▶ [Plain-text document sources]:
......

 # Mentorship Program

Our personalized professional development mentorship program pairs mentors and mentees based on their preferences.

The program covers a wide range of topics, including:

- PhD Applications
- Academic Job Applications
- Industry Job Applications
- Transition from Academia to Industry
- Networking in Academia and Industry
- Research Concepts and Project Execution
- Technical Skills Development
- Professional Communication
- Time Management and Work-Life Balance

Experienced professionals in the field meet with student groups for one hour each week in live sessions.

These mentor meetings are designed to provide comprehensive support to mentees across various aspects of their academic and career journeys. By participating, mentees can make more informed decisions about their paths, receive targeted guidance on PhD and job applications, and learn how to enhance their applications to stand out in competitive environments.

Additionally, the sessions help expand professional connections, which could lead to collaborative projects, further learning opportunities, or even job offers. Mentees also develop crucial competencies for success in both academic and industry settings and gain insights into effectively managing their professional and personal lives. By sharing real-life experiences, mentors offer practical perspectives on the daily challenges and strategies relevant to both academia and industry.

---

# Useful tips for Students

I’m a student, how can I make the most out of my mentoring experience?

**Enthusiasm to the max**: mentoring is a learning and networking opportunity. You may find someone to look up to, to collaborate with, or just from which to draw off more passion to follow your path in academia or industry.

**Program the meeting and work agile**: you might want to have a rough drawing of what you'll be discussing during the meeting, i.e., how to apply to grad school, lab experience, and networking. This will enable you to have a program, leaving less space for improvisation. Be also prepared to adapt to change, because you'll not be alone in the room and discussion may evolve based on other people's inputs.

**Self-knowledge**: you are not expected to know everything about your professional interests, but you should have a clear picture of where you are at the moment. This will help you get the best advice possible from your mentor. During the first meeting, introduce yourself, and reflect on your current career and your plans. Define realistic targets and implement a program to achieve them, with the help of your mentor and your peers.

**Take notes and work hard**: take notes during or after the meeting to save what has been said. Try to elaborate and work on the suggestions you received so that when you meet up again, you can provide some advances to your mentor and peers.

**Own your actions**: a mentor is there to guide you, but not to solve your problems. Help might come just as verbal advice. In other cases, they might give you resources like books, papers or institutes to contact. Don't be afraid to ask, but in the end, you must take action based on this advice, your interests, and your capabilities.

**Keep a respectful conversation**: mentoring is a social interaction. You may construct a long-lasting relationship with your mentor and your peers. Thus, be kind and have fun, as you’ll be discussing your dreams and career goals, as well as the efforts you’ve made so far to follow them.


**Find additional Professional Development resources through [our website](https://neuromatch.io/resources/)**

......

▶ [ASSIGNMENT]:
Send back an exact copy of only the lines from the line with "- Networking in Academia and Industry" up to and including the line with "other people's inputs." in the data above.

▶ [THE COMPLETED TASK]:
- Networking in Academia and Industry
- Research Concepts and Project Execution
- Technical Skills Development
- Professional Communication
- Time Management and Work-Life Balance

Experienced professionals in the field meet with student groups for one hour each week in live sessions.

These mentor meetings are designed to provide comprehensive support to mentees across various aspects of their academic and career journeys. By participating, mentees can make more informed decisions about their paths, receive targeted guidance on PhD and job applications, and learn how to enhance their applications to stand out in competitive environments.

Additionally, the sessions help expand professional connections, which could lead to collaborative projects, further learning opportunities, or even job offers. Mentees also develop crucial competencies for success in both academic and industry settings and gain insights into effectively managing their professional and personal lives. By sharing real-life experiences, mentors offer practical perspectives on the daily challenges and strategies relevant to both academia and industry.

---

# Useful tips for Students

I’m a student, how can I make the most out of my mentoring experience?

**Enthusiasm to the max**: mentoring is a learning and networking opportunity. You may find someone to look up to, to collaborate with, or just from which to draw off more passion to follow your path in academia or industry.

**Program the meeting and work agile**: you might want to have a rough drawing of what you'll be discussing during the meeting, i.e., how to apply to grad school, lab experience, and networking. This will enable you to have a program, leaving less space for improvisation. Be also prepared to adapt to change, because you'll not be alone in the room and discussion may evolve based on other people's inputs.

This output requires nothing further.